What is required: Both the line with "challenges did you" and the line with "- Explain the" in the records below must appear in the output, along with every line between them, exactly and with nothing added.

Material shown:
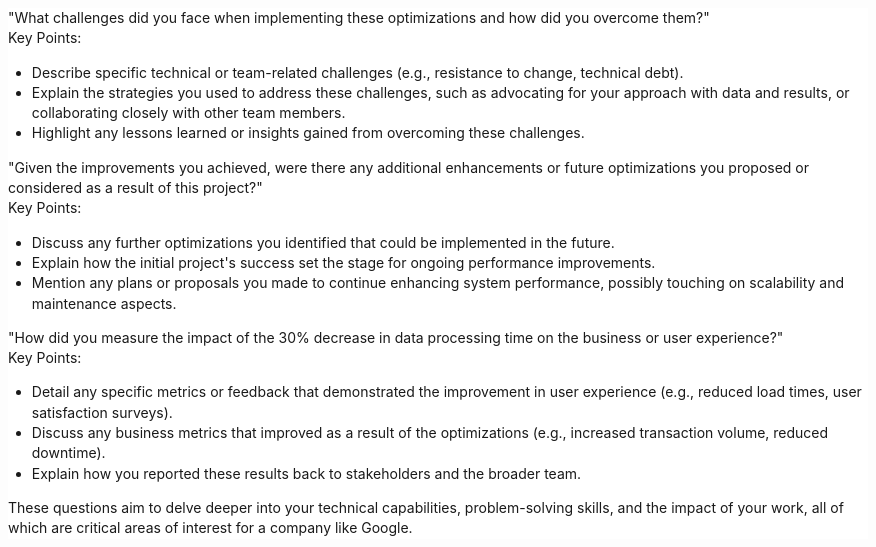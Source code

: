 "What challenges did you face when implementing these optimizations and how did you overcome them?"
<br />
Key Points:
- Describe specific technical or team-related challenges (e.g., resistance to change, technical debt).
- Explain the strategies you used to address these challenges, such as advocating for your approach with data and results, or collaborating closely with other team members.
- Highlight any lessons learned or insights gained from overcoming these challenges.

"Given the improvements you achieved, were there any additional enhancements or future optimizations you proposed or considered as a result of this project?"
<br />
Key Points:
- Discuss any further optimizations you identified that could be implemented in the future.
- Explain how the initial project's success set the stage for ongoing performance improvements.
- Mention any plans or proposals you made to continue enhancing system performance, possibly touching on scalability and maintenance aspects.

"How did you measure the impact of the 30% decrease in data processing time on the business or user experience?"
<br />
Key Points:
- Detail any specific metrics or feedback that demonstrated the improvement in user experience (e.g., reduced load times, user satisfaction surveys).
- Discuss any business metrics that improved as a result of the optimizations (e.g., increased transaction volume, reduced downtime).
- Explain how you reported these results back to stakeholders and the broader team.

These questions aim to delve deeper into your technical capabilities, problem-solving skills, and the impact of your work, all of which are critical areas of interest for a company like Google.

</SimpleCodeDisplay>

Written solution:
: "What challenges did you face when implementing these optimizations and how did you overcome them?"
<br />
Key Points:
- Describe specific technical or team-related challenges (e.g., resistance to change, technical debt).
- Explain the strategies you used to address these challenges, such as advocating for your approach with data and results, or collaborating closely with other team members.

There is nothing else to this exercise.